Couplers are typically movable from an open position, wherein the core
elements are separate and exposed to the environment, to a closed position
where the core
elements are pressed together and the conductors are contained therein. It is
known that
debris trapped between the magnetic core elements may lower the efficiency of
the coupler.
Dirt, dust, or residue from the manufacturing process collected on core
elements lowers the
effectiveness of the coupler. Accordingly, there exists a need for a coupler
which can clean
debris off of the exposed core elements to thereby provide intimate contact
between the cores.
There also exists a need for a coupler which can be quickly and easily
operated by a worker
on-site to allow convenient connection of conductors.
SUMMARY OF THE INVENTION
In one aspect of the present invention a magnetic coupler is provided in which
sliding contact between two magnetic core members cleans debris off the mating
surfaces of
the core elements and ensures intimate contact between the core elements,
thereby providing
increased coupling efficiency.
In another aspect of the present invention a method for coupling a pair of
conductors utilizing at least two magnetic core members is provided.

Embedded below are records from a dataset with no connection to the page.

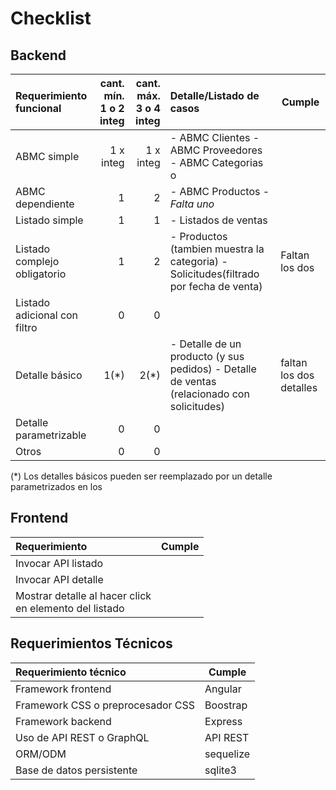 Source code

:# Checklist

## Backend

|Requerimiento funcional|cant. mín.<br>1 o 2 integ|cant. máx.<br>3 o 4 integ|Detalle/Listado de casos|Cumple|
|:-|-:|-:|:-|-|
|ABMC simple|1 x integ|1 x integ|- ABMC Clientes - ABMC Proveedores - ABMC Categorias o|
|ABMC dependiente|1|2|- ABMC Productos - *Falta uno*
|Listado simple|1|1|- Listados de ventas
|Listado complejo obligatorio|1|2|- Productos (tambien muestra la categoria) - Solicitudes(filtrado por fecha de venta)|Faltan los dos|
|Listado adicional con filtro|0|0|
|Detalle básico|1(*)|2(*)|- Detalle de un producto (y sus pedidos) - Detalle de ventas (relacionado con solicitudes)|faltan los dos detalles|
|Detalle parametrizable|0|0|
|Otros|0|0|

(\*) Los detalles básicos pueden ser reemplazado por un detalle parametrizados en los

## Frontend

|Requerimiento|Cumple|
|:-|-|
|Invocar API listado||
|Invocar API detalle||
|Mostrar detalle al hacer click <br>en elemento del listado||

## Requerimientos Técnicos

|Requerimiento técnico|Cumple|
|:-|-|
|Framework frontend|Angular|
|Framework CSS o preprocesador CSS|Boostrap|
|Framework backend|Express|
|Uso de API REST o GraphQL|API REST|
|ORM/ODM|sequelize|
|Base de datos persistente|sqlite3|
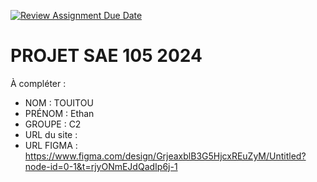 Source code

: [![Review Assignment Due Date](https://classroom.github.com/assets/deadline-readme-button-22041afd0340ce965d47ae6ef1cefeee28c7c493a6346c4f15d667ab976d596c.svg)](https://classroom.github.com/a/tqlspz30)
# PROJET SAE 105 2024

À compléter :

- NOM : TOUITOU
- PRÉNOM : Ethan
- GROUPE : C2
- URL du site :
- URL FIGMA : https://www.figma.com/design/GrjeaxblB3G5HjcxREuZyM/Untitled?node-id=0-1&t=rjyONmEJdQadIp6j-1
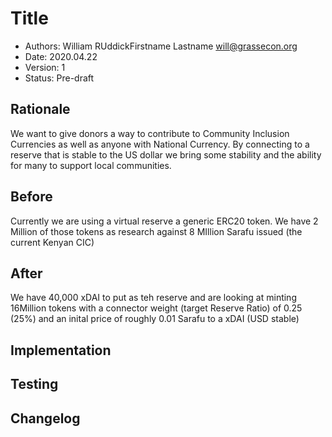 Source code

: # Title

<!--
valid status values are: Pre-draft
-->
* Authors: William RUddickFirstname Lastname <will@grassecon.org>
* Date: 2020.04.22
* Version: 1
* Status: Pre-draft

## Rationale
We want to give donors a way to contribute to Community Inclusion Currencies as well as anyone with National Currency.
By connecting to a reserve that is stable to the US dollar we bring some stability and the ability for many to support local communities.


## Before 
Currently we are using a virtual reserve a generic ERC20 token. We have 2 Million of those tokens as research against 8 MIllion Sarafu issued (the current Kenyan CIC)

## After
We have 40,000 xDAI to put as teh reserve and are looking at minting 16Million tokens
with a connector weight (target Reserve Ratio) of 0.25 (25%) and an inital price of roughly 0.01 Sarafu to a xDAI (USD stable)

## Implementation
<!--
Here is the description of how these changes should be implemented.
Please use subheadings to improve readability.
Some suggestions:

### Workflow


### Variables

### Interface
-->

## Testing
<!--
Please describe what test vectors that are required for this implementation
-->

## Changelog
<!--
Please remember to describe every change to this document in the changelog using 
serial number:

* version 1:
-->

The
method involves
providing a first magnetic core member having at least one prong with a mating
end surface
and providing a second magnetic core member. The conductors are placed
adjacent the first
magnetic core member. At least one of the magnetic core members is moved to
produce
sliding contact between a portion of the second magnetic core member and the
mating end
surface of the first magnetic core member thereby cleaning debris off the
mating end surface
to provide intimate contact between the core members upon completion of the
sliding contact.
More particularly, in one embodiment the present invention includes an "E"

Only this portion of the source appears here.